L'invasion martienne
Cinéma / Critique - écrit par Lestat, le 17/01/2006 (
On ne peut pas dire que durant les années 50, le cinéma SF américain fut le plus fun qui soit. Peur du communisme, des soucoupes volantes, inculcations de quelques valeurs strictes...Tout cela n'est pas bien marrant. Aussi, lorsque l'occasion se présente pour nous, spectateurs du XXIème siècle, de tomber sur une zèderie de l'outrance d'un Teenagers From Outer Space, il convient d'en faire profiter ses pairs, tel un devoir de mémoire prouvant que oui, il est possible de trouver de trouver des films aussi balourds de symboliques qu'un bon vieux Chuck Norris à une ère où le Noir et Blanc était encore de mise.

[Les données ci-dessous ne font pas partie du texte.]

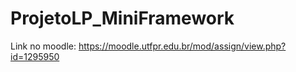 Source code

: # ProjetoLP_MiniFramework

Link no moodle: https://moodle.utfpr.edu.br/mod/assign/view.php?id=1295950
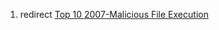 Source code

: 1.  redirect [Top 10 2007-Malicious File
    Execution](Top_10_2007-Malicious_File_Execution "wikilink") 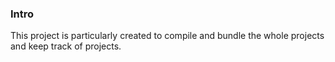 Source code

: ### Intro

This project is particularly created to compile and bundle the whole projects and keep track of projects.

Dans un coin de désert, une soucoupe volante atterrit prestement. En sortent une poignée de bonshommes en pyjamas, accompagnés d'un monstre extraterrestre ressemblant à s'y méprendre à un homard. Après avoir fait état de leurs armes terrifiantes sur un pauvre chien qui venait à passer, les visiteurs de l'espace entament leur sinistre dessein : envahir la Terre ! Mais il y a Derek. Derek qui sur Terre, préférera goûter à une spécialité locale qui fait cruellement défaut sur sa planète d'origine : la famille...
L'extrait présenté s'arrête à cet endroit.